* **Action item**
Please restate word for word the lines from the top of the entries through the line that contains "2. [Attributes](#attributes)", and do not include any pictures.

* **Input**
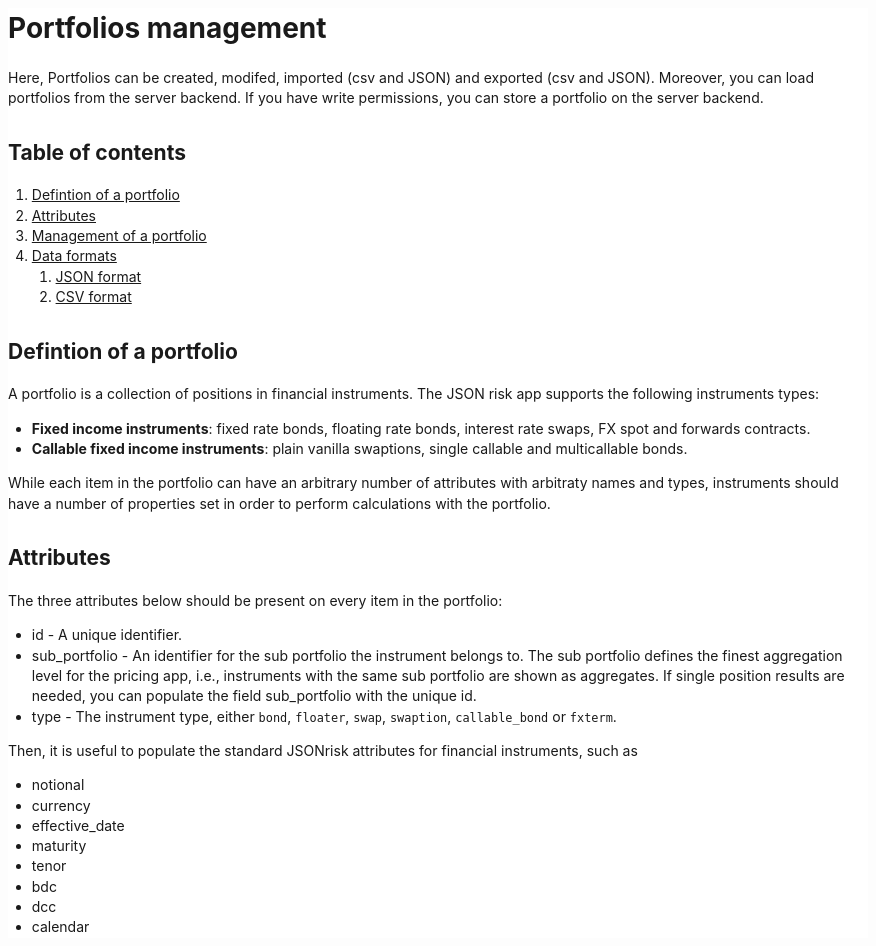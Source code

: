 # **Portfolios management**
Here, Portfolios can be created, modifed, imported (csv and JSON) and exported (csv and JSON). Moreover, you can load portfolios from the server backend. If you have write permissions, you can store a portfolio on the server backend.

## Table of contents
1. [Defintion of a portfolio](#basic) 
2. [Attributes](#attributes)
3. [Management of a portfolio](#management)
4. [Data formats](#formats)
    1. [JSON format](#JSON)
    2. [CSV format](#CSV)

## Defintion of a portfolio <a name="basic" style="padding-top: 50px"></a>
A portfolio is a collection of positions in financial instruments. The JSON risk app supports the following instruments types:

- **Fixed income instruments**: fixed rate bonds, floating rate bonds, interest rate swaps, FX spot and forwards contracts.
- **Callable fixed income instruments**: plain vanilla swaptions, single callable and multicallable bonds.

While each item in the portfolio can have an arbitrary number of attributes with arbitraty names and types, instruments should have a number of properties set in order to perform calculations with the portfolio.

## Attributes<a name="attributes" style="padding-top: 50px"></a>

The three attributes below should be present on every item in the portfolio:

 - id - A unique identifier.
 - sub\_portfolio - An identifier for the sub portfolio the instrument belongs to. The sub portfolio defines the finest aggregation level for the pricing app, i.e., instruments with the same sub portfolio are shown as aggregates. If single position results are needed, you can populate the field sub\_portfolio with the unique id.
 - type - The instrument type, either `bond`, `floater`, `swap`, `swaption`, `callable_bond` or `fxterm`.

Then, it is useful to populate the standard JSONrisk attributes for financial instruments, such as

 - notional
 - currency
 - effective\_date
 - maturity
 - tenor
 - bdc
 - dcc
 - calendar

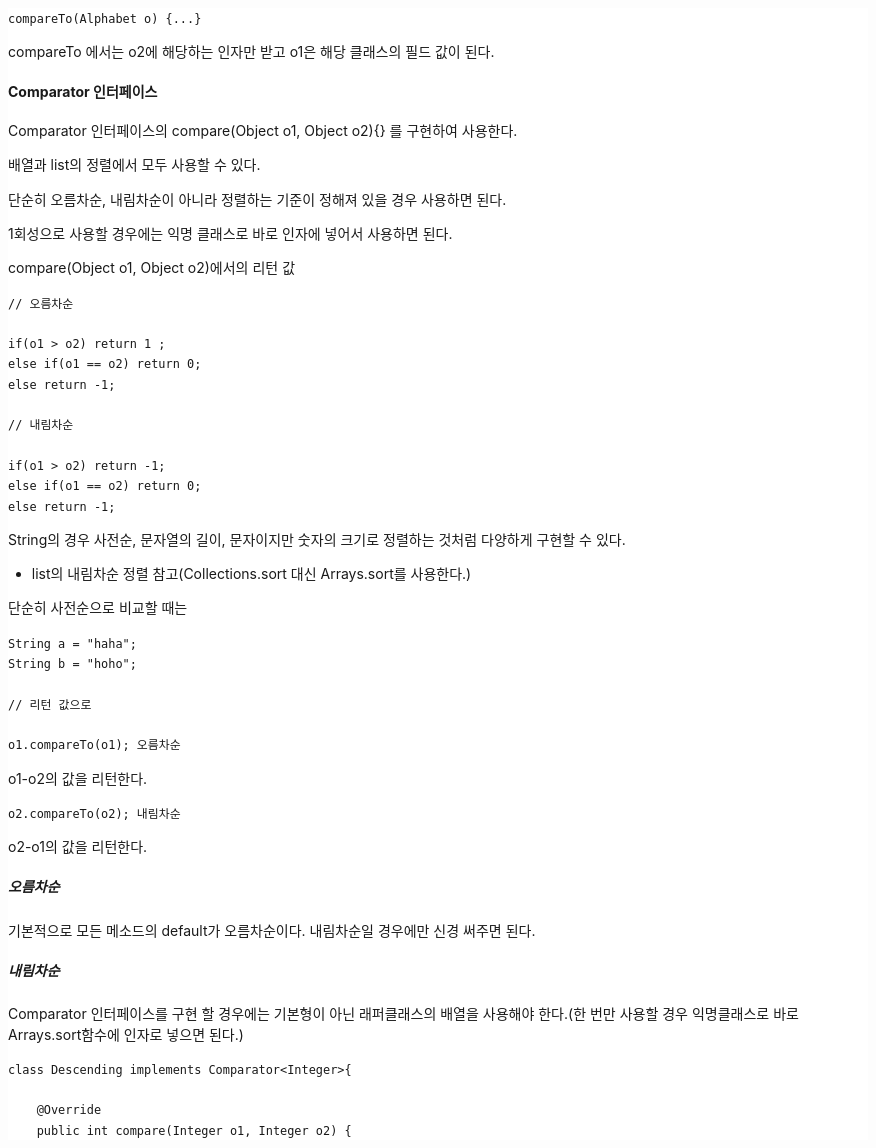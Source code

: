 	compareTo(Alphabet o) {...}

compareTo 에서는 o2에 해당하는 인자만 받고 o1은 해당 클래스의 필드 값이 된다.

#### Comparator 인터페이스

Comparator 인터페이스의 compare(Object o1, Object o2){} 를 구현하여 사용한다.

배열과 list의 정렬에서 모두 사용할 수 있다.

단순히 오름차순, 내림차순이 아니라 정렬하는 기준이 정해져 있을 경우 사용하면 된다.

1회성으로 사용할 경우에는 익명 클래스로 바로 인자에 넣어서 사용하면 된다.

compare(Object o1, Object o2)에서의 리턴 값

	// 오름차순

	if(o1 > o2) return 1 ;
	else if(o1 == o2) return 0;
	else return -1;
	
	// 내림차순

	if(o1 > o2) return -1;
	else if(o1 == o2) return 0;
	else return -1;
	
String의 경우 사전순, 문자열의 길이, 문자이지만 숫자의 크기로 정렬하는 것처럼 다양하게 구현할 수 있다.

- list의 내림차순 정렬 참고(Collections.sort 대신 Arrays.sort를 사용한다.)

단순히 사전순으로 비교할 때는 

	String a = "haha";
	String b = "hoho";

	// 리턴 값으로
	
	o1.compareTo(o1); 오름차순
	
o1-o2의 값을 리턴한다.
	
	o2.compareTo(o2); 내림차순
	
o2-o1의 값을 리턴한다.
	

	

##### 오름차순

기본적으로 모든 메소드의 default가 오름차순이다. 내림차순일 경우에만 신경 써주면 된다.

##### 내림차순

Comparator 인터페이스를 구현 할 경우에는 기본형이 아닌 래퍼클래스의 배열을 사용해야 한다.(한 번만 사용할 경우 익명클래스로 바로 Arrays.sort함수에 인자로 넣으면 된다.)

	class Descending implements Comparator<Integer>{

		@Override
		public int compare(Integer o1, Integer o2) {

* **Output of the exercise**
Source code

: # **Portfolios management**
Here, Portfolios can be created, modifed, imported (csv and JSON) and exported (csv and JSON). Moreover, you can load portfolios from the server backend. If you have write permissions, you can store a portfolio on the server backend.

## Table of contents
1. [Defintion of a portfolio](#basic) 
2. [Attributes](#attributes)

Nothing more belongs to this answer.